*** MATERIAL PROVIDED ***

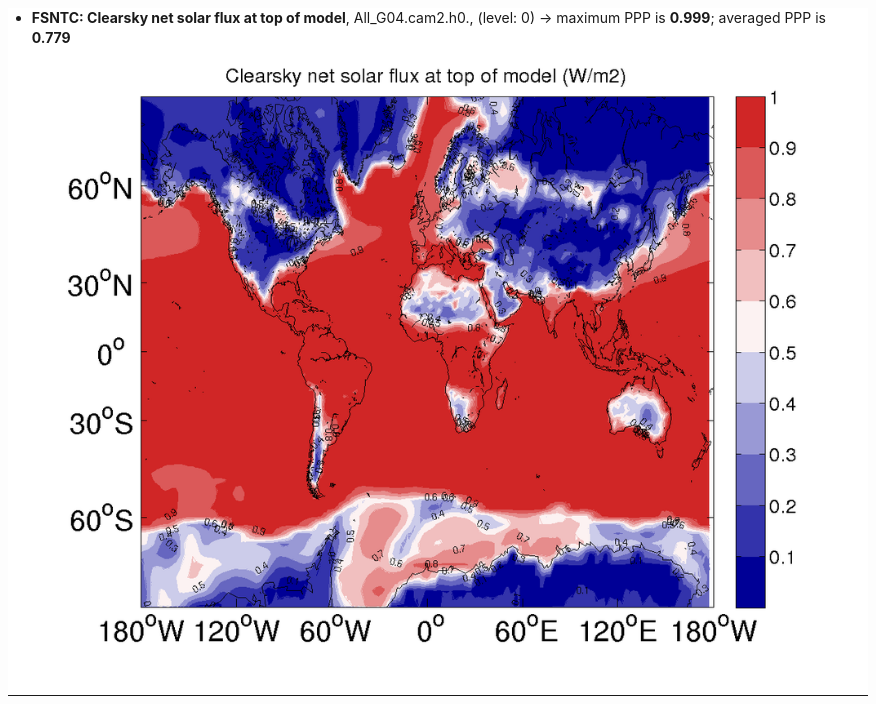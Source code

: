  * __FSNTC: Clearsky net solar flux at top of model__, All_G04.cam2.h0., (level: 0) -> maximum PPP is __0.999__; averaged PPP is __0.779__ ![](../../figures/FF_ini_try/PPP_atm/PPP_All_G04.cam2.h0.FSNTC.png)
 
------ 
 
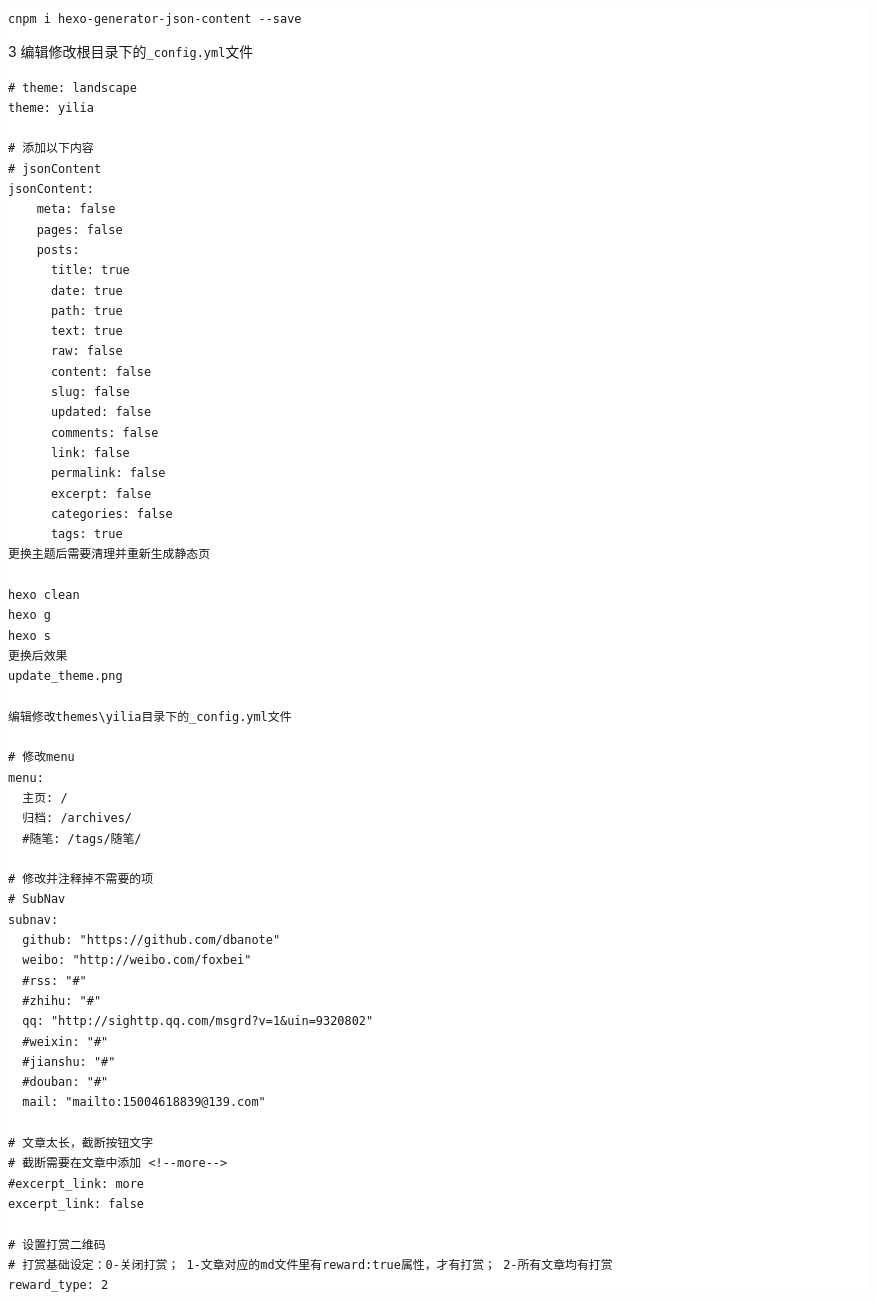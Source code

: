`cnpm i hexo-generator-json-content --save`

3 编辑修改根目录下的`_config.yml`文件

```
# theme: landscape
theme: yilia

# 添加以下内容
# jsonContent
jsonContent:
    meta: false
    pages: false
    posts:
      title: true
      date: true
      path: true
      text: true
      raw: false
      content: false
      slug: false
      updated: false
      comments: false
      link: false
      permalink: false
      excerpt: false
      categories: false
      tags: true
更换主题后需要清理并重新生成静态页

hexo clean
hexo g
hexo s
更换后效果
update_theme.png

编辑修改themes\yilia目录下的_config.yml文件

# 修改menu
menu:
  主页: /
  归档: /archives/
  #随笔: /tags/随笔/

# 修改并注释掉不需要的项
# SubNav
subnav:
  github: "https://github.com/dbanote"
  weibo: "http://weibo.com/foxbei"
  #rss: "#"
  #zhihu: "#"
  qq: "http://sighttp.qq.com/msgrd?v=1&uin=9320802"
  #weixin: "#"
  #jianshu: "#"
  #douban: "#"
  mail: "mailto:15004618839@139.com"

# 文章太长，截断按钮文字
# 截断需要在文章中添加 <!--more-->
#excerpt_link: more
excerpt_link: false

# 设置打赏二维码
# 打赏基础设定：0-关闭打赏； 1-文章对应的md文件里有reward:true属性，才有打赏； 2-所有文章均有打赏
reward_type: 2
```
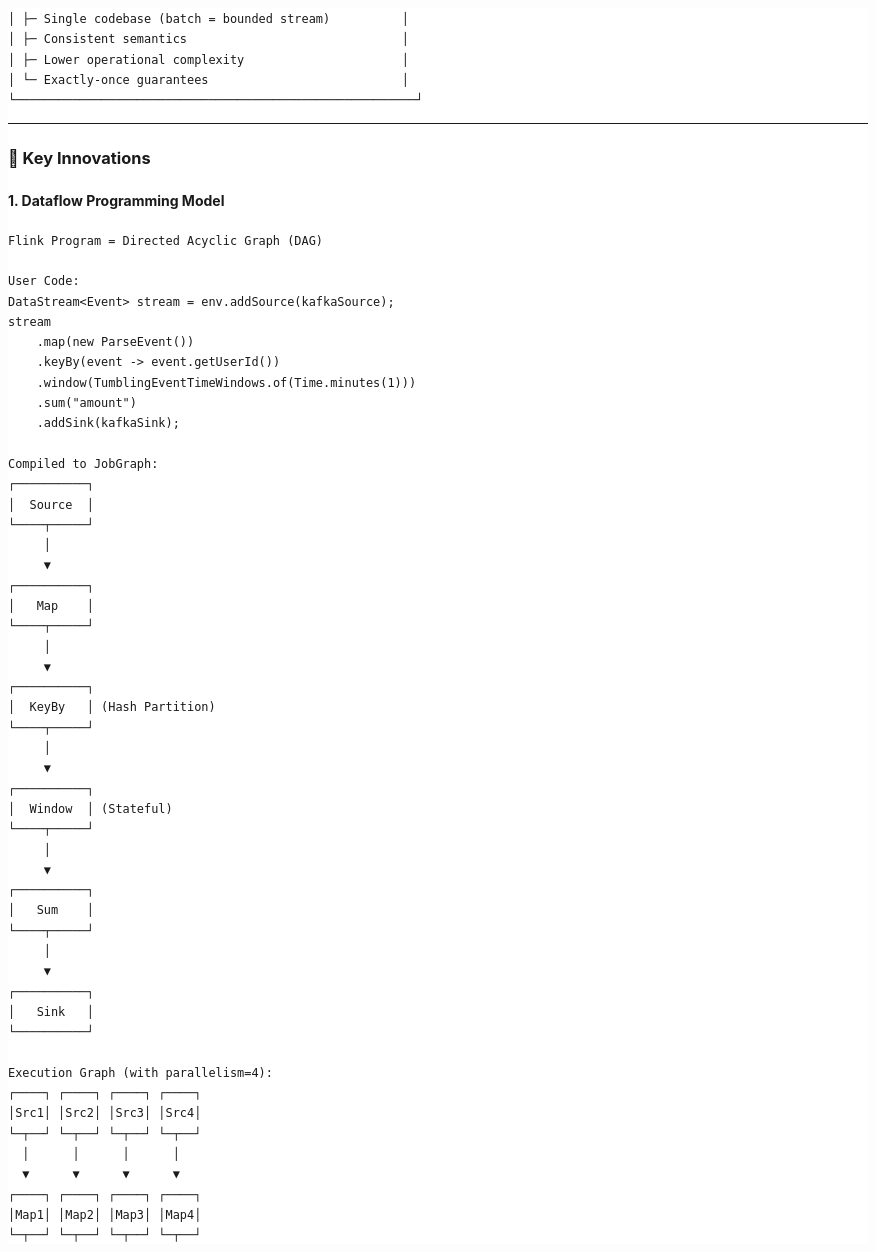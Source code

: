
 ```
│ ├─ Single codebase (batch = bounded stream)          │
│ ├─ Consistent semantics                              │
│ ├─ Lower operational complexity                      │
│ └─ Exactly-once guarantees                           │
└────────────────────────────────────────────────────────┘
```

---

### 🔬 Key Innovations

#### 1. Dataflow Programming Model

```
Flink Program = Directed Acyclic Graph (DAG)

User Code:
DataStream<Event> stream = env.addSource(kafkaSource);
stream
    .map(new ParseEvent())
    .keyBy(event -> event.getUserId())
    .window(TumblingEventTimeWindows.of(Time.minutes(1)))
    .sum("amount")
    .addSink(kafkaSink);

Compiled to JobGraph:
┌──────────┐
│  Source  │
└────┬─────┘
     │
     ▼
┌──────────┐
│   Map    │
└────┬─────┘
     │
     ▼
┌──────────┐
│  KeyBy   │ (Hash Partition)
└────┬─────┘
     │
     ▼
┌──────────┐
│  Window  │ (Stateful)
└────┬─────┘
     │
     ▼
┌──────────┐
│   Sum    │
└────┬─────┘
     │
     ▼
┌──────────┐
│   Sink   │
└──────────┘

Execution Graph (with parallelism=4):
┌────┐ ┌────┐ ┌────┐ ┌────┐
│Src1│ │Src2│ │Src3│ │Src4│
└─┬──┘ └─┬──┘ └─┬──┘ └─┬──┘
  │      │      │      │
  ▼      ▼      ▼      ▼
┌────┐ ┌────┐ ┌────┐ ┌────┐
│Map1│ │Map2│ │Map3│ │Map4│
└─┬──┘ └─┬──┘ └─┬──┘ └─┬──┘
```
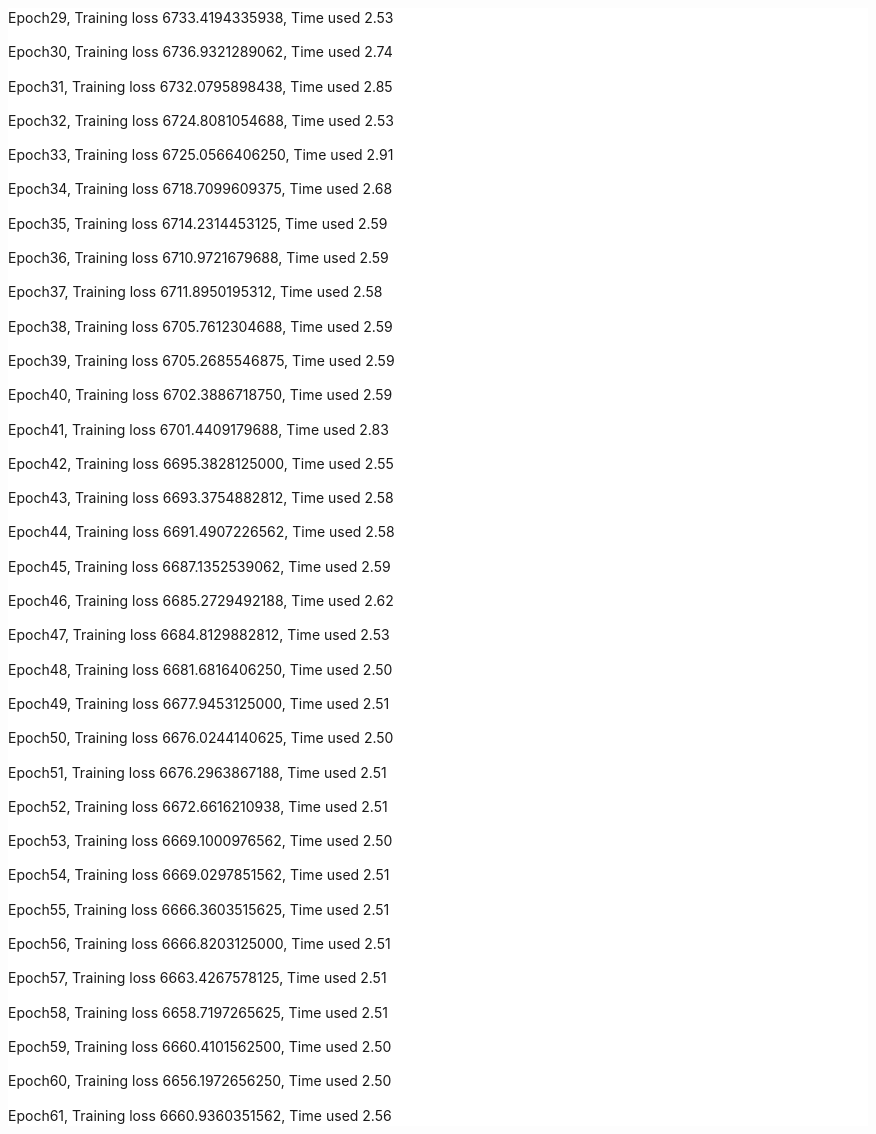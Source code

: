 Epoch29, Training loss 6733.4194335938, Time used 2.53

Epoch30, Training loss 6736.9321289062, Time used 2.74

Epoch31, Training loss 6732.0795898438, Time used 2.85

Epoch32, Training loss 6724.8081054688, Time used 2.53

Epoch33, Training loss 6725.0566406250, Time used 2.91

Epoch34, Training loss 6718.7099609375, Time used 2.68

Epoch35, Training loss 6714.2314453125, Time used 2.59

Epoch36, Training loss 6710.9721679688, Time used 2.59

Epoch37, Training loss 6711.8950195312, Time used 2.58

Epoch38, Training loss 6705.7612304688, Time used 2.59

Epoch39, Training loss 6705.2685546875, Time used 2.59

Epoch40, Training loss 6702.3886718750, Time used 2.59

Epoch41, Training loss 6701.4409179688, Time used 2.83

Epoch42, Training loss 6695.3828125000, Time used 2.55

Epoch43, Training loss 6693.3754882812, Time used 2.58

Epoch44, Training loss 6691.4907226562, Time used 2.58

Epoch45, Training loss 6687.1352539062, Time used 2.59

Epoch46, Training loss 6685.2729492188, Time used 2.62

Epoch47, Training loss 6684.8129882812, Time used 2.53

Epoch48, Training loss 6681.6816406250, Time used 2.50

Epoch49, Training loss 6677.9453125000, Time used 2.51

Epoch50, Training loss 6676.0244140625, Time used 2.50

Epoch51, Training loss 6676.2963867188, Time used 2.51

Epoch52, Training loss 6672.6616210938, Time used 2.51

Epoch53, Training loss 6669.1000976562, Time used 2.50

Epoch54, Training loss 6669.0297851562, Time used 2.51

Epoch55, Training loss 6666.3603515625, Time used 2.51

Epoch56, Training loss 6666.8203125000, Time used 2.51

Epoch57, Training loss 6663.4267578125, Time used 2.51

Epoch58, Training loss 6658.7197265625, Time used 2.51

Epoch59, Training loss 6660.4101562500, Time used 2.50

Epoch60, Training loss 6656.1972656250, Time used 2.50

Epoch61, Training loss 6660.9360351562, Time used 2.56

*** End of MATERIAL PROVIDED ***

Repeat only the tail of the entries, exactly: the line containing "Epoch48, Training loss" and every line after it, to the end.

### ANSWER TO THE PROBLEM
Epoch48, Training loss 6681.6816406250, Time used 2.50

Epoch49, Training loss 6677.9453125000, Time used 2.51

Epoch50, Training loss 6676.0244140625, Time used 2.50

Epoch51, Training loss 6676.2963867188, Time used 2.51

Epoch52, Training loss 6672.6616210938, Time used 2.51

Epoch53, Training loss 6669.1000976562, Time used 2.50

Epoch54, Training loss 6669.0297851562, Time used 2.51

Epoch55, Training loss 6666.3603515625, Time used 2.51

Epoch56, Training loss 6666.8203125000, Time used 2.51

Epoch57, Training loss 6663.4267578125, Time used 2.51

Epoch58, Training loss 6658.7197265625, Time used 2.51

Epoch59, Training loss 6660.4101562500, Time used 2.50

Epoch60, Training loss 6656.1972656250, Time used 2.50

Epoch61, Training loss 6660.9360351562, Time used 2.56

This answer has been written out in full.